START SUPPLIED DATA

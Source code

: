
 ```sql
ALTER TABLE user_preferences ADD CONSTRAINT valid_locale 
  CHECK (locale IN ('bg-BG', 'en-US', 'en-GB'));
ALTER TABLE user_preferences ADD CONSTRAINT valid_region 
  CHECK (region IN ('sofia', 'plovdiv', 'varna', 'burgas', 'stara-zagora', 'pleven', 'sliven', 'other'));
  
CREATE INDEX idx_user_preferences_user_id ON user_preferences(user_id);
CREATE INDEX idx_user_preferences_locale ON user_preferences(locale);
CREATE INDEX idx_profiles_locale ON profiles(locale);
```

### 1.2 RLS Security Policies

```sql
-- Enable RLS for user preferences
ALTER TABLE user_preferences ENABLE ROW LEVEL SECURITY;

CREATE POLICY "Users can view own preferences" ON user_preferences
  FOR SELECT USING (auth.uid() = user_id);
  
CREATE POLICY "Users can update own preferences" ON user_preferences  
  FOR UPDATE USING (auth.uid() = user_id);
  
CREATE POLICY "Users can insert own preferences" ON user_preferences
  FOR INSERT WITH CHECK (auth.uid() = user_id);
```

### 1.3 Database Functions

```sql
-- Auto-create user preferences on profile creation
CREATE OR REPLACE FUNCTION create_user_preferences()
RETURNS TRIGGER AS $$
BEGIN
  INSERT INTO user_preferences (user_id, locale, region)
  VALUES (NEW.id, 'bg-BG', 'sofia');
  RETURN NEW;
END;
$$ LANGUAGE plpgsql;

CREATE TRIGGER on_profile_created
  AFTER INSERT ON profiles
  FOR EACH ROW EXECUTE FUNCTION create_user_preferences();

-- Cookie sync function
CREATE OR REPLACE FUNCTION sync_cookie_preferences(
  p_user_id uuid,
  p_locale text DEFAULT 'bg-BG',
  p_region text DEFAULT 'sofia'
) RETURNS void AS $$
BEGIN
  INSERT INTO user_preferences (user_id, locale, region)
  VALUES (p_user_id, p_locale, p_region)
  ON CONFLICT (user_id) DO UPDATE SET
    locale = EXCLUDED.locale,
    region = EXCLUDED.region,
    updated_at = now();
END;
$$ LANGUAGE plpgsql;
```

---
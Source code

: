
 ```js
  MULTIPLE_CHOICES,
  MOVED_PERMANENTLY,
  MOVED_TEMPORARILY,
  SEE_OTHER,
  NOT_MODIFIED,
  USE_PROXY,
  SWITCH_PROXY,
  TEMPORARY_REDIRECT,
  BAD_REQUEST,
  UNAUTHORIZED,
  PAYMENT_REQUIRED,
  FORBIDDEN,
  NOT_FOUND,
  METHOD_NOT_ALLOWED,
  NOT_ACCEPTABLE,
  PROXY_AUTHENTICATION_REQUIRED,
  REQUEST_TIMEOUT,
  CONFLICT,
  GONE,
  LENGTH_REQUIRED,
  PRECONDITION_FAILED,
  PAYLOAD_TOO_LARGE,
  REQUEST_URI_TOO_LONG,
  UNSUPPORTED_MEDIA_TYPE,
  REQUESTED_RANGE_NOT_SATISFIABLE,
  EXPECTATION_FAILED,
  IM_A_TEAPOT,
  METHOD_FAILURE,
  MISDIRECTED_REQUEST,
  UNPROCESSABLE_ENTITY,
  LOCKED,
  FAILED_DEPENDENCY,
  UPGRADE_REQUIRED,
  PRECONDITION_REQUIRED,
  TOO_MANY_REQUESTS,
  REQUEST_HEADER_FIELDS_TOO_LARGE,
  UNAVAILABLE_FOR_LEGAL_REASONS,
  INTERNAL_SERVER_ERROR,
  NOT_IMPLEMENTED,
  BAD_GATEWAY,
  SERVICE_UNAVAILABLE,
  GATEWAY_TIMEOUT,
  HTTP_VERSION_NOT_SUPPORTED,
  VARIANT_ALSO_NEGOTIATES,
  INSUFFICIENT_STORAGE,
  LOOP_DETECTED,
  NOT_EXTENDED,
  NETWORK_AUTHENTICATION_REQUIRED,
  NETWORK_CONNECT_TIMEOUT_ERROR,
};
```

END SUPPLIED DATA

▸ **EXERCISE REQUIREMENTS**:
Return a copy of each line in the records above that has "sofia" in it.

▸ **YOUR SOLUTION**:
  CHECK (region IN ('sofia', 'plovdiv', 'varna', 'burgas', 'stara-zagora', 'pleven', 'sliven', 'other'));
  VALUES (NEW.id, 'bg-BG', 'sofia');
  p_region text DEFAULT 'sofia'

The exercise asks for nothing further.